2012年10月24日

良いスピーチ


昨日、知人のパーティーに参加してきました。開会の挨拶の中で、ある漢字の成り立ちを説明しながらエールを送っていました。普段は、成り立ちの話とかあまり興味が無いのですが、昨日のスピーチは何故かかなり興味深く聞くことができました。これがなぜか考えてみました。


まず、私は語源についてたいして興味がありません。これは、言葉の意味が内包的なのか外延的なのか、という考え方に関係しています。内包的というのは、言霊(ことだま)信奉のようなもので、言葉の中に意味があるとする考え方です。語源が、現実の言葉に対して影響を持つという考え方は、言葉に意味が内包されているという考え方です。

一方で意味が外延的というのは、言葉には意味がなく、外に意味があるする考え方です。例えば”リンゴ”という言葉が林檎を指すのは、”リンゴ”という言葉が林檎を指すというようにみんなが使っているから、という考え方です。言葉の意味よりも、使用に注目する考え方です。

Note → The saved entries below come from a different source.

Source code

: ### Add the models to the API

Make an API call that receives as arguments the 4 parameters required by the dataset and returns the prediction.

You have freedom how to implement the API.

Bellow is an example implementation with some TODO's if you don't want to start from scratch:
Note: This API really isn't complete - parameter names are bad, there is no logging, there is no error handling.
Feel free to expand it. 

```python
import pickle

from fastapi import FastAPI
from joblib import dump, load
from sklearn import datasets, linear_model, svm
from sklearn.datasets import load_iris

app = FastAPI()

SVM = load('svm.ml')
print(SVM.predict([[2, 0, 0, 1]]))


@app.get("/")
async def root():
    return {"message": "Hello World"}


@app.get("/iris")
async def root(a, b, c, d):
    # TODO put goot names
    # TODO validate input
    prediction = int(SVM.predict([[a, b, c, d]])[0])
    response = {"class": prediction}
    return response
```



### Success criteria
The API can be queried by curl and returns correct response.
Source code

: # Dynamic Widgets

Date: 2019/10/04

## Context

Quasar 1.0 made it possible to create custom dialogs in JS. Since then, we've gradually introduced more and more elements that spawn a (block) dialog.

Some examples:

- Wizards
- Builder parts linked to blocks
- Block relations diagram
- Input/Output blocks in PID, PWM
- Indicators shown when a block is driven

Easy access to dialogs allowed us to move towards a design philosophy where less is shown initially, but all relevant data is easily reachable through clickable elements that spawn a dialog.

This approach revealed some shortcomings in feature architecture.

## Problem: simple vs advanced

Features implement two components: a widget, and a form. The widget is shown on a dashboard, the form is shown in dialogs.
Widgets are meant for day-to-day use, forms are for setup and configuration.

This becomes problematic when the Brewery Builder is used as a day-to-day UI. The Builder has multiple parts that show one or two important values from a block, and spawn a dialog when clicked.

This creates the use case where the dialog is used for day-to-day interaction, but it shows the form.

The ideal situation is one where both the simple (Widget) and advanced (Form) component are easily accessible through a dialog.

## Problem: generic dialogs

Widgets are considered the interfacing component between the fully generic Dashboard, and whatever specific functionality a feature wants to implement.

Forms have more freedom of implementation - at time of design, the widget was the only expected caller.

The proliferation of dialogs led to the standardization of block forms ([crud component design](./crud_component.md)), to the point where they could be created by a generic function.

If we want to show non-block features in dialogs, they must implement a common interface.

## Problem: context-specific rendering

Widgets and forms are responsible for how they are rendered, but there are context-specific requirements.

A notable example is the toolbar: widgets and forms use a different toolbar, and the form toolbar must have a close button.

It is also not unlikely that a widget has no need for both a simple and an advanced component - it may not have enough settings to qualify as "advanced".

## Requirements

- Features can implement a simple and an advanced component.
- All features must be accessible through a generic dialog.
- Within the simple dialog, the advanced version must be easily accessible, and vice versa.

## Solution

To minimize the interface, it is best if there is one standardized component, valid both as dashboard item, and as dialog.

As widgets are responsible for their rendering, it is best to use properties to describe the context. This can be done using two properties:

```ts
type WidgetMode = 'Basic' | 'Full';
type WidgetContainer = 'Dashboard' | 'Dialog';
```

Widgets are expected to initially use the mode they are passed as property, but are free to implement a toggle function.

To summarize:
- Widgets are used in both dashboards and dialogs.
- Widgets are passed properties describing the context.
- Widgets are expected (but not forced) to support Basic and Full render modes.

現在、言葉に意味が内包されていると考えている人はあまりいないですし、それを信じるのはあまりに直感的すぎると思います。しかし、「あなたの名前の漢字には、このような意味や伝統がある」という言葉には、一定の意味や価値を見出してしまいます。これは何でしょうか?

一つの答えは、自分に近いことには価値を置くということでしょうか?アフリカの内戦の戦死者よりも、自分の伯父さんが死んだ時の方がより悲しい気持ちになるし、ドイツの歴史よりも日本の歴史により興味を持つのは明らかではないでしょうか?これは心理的距離と言えます。心理的距離が近いものにはかなりの価値を置くのです。



また、自分に近いことだけでなく、漢字の成り立ちについてという話はストーリーになっていることもポイントです。これは、これまで意味がなかった漢字の見た目に、語源による別の見方のストーリーを付与するということでもあります。ストーリーがなかったところにストーリーを浮かび上がらせるというのは魅力的です。「他人にストーリーを食べさせる」ということを私は言いますが、まさになかったところからストーリーを食べさせられました。


良いスピーチのパターンというのが少し分かったと思いました。心理的距離と、ストーリーを浮かび上がらせることですね!